Il sera également jugé que par lettre recommandée avec accusé de réception en date du 4 novembre 2024, soit dans le délai d’un mois suivant la contestation du mandataire judiciaire émise le 17 octobre 2024, la SNC Natiocredimurs a adressé au mandataire judiciaire le contrat justifiant de la créance déclarée.
Au vu de ces éléments, l’ordonnance déférée sera infirmée en toutes ses dispositions déférées à la cour et il sera prononcé l’admission de la créance de la société BNP Paribas step it aux droits de laquelle se trouve la SNC Natiocredimurs, au passif de la SAS Axxea, pour un montant de 80.389,45 euros à titre chirographaire.
Les dispositions de l’arrêt à intervenir seront inscrites sur l’état des créances de la SAS Axxea.
5/ Sur les mesures accessoires
Les dépens seront employés en frais privilégiés de procédure collective.

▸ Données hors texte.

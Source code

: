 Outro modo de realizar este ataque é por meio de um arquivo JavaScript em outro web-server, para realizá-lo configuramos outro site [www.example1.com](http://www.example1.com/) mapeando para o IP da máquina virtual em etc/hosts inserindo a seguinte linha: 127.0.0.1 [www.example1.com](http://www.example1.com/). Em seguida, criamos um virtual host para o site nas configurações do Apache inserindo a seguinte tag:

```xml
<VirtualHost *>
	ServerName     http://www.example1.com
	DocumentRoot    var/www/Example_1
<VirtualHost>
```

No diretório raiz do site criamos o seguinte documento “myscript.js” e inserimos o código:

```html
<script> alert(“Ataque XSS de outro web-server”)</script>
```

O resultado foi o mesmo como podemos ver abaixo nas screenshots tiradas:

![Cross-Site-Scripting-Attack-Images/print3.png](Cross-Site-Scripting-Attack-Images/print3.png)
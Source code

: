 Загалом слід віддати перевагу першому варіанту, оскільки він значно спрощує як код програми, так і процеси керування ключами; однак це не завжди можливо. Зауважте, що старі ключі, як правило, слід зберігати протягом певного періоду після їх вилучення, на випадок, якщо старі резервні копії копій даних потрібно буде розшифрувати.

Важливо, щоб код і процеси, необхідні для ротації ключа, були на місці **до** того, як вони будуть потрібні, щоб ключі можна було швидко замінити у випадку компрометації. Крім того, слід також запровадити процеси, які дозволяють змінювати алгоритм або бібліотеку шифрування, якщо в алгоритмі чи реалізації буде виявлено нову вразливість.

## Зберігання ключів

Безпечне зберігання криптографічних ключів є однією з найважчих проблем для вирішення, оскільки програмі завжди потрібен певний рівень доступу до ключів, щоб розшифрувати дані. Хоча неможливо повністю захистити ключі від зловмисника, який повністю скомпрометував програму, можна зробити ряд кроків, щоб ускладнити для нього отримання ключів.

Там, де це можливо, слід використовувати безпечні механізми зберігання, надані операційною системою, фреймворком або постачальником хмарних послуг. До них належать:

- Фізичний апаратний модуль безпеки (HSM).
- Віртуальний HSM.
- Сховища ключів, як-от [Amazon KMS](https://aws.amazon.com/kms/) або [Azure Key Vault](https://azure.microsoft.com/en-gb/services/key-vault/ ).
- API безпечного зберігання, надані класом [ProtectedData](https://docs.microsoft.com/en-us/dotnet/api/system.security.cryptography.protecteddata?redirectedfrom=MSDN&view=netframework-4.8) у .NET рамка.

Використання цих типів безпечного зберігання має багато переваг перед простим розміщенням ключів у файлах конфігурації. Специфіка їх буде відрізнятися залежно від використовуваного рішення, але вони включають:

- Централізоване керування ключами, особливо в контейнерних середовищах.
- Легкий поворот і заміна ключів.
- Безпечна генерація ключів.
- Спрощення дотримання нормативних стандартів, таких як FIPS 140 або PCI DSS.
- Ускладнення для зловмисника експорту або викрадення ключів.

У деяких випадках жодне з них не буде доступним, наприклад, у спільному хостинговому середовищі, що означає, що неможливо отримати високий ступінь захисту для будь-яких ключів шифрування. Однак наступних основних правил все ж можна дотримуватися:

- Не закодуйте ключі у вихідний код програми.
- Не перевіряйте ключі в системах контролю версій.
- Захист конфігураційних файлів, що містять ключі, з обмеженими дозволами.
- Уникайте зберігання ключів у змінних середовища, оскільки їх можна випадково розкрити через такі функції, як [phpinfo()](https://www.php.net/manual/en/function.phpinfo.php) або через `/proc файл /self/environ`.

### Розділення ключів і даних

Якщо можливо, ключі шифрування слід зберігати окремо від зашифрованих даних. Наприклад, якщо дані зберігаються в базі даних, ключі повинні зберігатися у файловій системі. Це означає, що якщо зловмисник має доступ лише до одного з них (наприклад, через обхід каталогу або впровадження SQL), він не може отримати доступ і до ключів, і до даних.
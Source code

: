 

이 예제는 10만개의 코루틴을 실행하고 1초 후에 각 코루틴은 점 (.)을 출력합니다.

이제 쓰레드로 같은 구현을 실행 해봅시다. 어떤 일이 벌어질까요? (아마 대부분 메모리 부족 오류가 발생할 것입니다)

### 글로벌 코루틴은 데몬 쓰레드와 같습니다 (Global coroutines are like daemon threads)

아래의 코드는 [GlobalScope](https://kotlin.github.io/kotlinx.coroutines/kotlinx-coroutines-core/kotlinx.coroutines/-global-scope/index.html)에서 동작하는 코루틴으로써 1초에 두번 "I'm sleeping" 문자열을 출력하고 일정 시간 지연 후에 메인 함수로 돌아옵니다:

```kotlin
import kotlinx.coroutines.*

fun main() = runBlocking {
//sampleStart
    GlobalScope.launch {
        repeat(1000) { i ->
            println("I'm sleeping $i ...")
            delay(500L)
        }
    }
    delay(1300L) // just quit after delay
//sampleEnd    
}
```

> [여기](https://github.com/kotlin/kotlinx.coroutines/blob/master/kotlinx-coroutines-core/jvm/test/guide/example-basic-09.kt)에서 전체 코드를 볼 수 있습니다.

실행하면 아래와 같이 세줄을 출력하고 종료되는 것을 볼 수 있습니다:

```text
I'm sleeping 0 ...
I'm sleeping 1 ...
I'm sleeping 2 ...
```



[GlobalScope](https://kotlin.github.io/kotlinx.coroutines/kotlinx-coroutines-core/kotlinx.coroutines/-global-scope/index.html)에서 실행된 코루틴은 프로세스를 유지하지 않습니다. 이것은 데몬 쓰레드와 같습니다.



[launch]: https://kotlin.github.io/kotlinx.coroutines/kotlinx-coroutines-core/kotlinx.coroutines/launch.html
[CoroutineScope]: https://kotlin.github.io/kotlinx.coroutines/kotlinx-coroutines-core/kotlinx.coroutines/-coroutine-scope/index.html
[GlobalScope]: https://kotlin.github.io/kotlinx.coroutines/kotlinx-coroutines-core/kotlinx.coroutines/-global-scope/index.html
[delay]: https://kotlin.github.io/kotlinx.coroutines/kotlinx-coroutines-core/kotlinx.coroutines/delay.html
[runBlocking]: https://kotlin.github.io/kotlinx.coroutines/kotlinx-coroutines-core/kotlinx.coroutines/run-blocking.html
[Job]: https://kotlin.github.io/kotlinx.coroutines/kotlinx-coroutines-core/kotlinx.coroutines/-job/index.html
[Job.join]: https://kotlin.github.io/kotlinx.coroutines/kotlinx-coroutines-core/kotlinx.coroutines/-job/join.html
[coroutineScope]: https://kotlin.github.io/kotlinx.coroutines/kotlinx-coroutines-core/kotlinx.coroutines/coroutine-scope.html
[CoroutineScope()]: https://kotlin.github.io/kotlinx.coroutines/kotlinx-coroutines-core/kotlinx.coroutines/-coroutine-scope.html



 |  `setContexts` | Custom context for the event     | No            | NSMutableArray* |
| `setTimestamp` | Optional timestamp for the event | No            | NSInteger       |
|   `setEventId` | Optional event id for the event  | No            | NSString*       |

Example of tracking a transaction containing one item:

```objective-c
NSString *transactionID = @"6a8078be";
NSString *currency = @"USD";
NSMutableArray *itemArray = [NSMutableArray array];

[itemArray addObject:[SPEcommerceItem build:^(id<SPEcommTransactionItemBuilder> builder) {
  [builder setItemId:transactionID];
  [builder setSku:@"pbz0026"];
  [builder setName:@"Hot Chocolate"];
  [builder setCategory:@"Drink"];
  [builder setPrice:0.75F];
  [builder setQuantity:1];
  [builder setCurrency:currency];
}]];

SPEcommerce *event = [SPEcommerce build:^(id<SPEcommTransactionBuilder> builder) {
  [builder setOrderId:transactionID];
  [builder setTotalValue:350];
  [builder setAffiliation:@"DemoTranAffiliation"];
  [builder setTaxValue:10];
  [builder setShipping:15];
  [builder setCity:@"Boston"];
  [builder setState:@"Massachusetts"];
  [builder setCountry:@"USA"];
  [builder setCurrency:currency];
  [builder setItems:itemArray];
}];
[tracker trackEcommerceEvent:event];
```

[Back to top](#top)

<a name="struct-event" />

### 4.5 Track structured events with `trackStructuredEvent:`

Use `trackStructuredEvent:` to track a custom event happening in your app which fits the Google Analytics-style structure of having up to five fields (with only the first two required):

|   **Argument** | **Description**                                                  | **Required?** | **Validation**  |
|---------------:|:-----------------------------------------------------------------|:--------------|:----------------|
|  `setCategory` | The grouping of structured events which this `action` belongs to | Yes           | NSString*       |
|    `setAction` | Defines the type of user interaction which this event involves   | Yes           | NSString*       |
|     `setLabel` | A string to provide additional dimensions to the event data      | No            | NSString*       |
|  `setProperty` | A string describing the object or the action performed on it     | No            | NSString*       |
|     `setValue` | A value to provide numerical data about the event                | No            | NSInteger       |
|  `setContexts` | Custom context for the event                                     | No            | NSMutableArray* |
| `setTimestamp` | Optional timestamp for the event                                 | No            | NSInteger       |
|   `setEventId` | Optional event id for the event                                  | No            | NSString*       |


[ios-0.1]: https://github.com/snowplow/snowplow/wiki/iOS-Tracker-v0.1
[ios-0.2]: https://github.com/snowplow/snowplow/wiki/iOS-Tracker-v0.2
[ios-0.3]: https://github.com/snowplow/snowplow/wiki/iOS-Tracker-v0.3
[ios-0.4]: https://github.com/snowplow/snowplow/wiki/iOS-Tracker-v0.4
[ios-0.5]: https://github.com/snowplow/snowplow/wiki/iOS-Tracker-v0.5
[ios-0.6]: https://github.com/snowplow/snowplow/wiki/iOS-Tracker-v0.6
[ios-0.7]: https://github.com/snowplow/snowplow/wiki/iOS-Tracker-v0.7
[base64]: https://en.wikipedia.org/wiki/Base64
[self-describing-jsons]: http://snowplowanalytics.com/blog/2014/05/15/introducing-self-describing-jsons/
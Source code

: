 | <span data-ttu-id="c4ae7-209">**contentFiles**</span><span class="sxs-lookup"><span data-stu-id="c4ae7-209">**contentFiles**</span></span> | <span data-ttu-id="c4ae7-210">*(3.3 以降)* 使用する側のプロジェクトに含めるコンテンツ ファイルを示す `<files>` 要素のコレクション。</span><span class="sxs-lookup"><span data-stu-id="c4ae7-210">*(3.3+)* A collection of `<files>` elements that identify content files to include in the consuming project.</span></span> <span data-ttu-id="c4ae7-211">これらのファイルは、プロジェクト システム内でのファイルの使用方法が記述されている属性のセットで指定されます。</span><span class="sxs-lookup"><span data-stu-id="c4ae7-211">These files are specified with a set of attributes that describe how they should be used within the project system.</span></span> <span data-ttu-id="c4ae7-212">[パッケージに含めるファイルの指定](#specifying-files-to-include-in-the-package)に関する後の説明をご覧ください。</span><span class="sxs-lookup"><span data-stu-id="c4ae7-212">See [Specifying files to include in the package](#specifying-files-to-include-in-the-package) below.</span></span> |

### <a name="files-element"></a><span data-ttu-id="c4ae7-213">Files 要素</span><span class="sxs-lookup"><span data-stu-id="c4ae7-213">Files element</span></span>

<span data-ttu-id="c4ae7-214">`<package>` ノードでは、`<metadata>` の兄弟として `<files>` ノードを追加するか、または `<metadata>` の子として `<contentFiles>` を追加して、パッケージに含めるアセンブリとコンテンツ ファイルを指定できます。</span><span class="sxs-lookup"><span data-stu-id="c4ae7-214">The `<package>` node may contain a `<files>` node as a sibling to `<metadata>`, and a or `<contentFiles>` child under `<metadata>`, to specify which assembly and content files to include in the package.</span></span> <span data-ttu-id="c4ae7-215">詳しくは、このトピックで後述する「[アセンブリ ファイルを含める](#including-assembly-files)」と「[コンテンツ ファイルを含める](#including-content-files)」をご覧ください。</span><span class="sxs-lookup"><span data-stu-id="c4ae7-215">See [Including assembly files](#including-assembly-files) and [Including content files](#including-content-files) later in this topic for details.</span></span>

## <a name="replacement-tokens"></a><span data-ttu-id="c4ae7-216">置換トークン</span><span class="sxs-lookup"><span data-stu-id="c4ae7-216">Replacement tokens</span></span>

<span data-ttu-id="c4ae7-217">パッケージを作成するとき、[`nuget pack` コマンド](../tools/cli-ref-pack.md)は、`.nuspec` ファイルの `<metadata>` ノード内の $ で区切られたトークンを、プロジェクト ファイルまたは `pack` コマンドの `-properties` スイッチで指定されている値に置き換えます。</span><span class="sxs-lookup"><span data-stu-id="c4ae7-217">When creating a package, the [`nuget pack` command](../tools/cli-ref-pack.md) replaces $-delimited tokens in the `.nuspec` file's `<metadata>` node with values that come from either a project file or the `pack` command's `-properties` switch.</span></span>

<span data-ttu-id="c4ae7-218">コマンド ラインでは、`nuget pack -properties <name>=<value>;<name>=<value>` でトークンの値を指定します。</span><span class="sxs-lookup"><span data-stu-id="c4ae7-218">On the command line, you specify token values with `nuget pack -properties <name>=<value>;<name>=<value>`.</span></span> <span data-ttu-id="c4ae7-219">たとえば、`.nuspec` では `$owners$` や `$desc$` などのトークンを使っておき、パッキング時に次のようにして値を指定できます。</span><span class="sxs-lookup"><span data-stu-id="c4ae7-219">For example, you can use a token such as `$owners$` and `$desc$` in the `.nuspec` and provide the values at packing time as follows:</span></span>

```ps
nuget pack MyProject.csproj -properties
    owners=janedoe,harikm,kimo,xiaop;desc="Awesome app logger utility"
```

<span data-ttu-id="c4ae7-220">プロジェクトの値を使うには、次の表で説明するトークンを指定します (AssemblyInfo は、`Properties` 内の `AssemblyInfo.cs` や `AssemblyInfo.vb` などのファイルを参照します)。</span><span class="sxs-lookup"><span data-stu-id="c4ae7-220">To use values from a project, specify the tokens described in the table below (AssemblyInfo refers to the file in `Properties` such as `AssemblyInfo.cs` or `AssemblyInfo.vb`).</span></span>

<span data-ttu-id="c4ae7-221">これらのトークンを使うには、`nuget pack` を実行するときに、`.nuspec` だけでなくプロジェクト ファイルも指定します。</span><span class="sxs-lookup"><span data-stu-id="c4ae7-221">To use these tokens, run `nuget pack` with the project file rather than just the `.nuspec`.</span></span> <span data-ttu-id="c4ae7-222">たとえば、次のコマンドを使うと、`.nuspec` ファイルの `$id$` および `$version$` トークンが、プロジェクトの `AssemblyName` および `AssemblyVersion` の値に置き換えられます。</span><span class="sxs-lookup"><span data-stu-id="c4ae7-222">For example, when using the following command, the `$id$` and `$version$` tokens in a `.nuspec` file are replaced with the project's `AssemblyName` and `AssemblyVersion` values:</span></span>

En équité, il n’y a pas lieu d’allouer une somme au titre de l’article 700 du code de procédure civile.
PAR CES MOTIFS :
La Cour, statuant publiquement, contradictoirement, par mise à disposition de l’arrêt au greffe de la Cour, les parties en ayant été préalablement avisées dans les conditions prévues au deuxième alinéa de l’article 450 du code de procédure civile, après en avoir délibéré conformément à la loi,
INFIRME l’ordonnance déférée en toutes ses dispositions soumises à la cour,
Statuant à nouveau,
PRONONCE l’admission à titre définitif de la créance de la SNC Natiocredimurs au titre du contrat de location d’équipement micro-informatique en matière mobilière, A1G10513, pour un montant de 80.389,45 euros à titre chirographaire, au passif de la SAS Axxea,
ORDONNE que la présente décision soit portée sur l’état des créances de la SAS Axxea
DIT n’y avoir lieu à condamnation au titre des frais irrépétibles d’appel,
DIT que les dépens seront employés en frais privilégiés de procédure collective,
SIGNÉ par Mme Marie-Pierre FIGUET, Présidente et par Mme Alice MARION, Greffière à laquelle la minute de la décision a été remise par le magistrat signataire.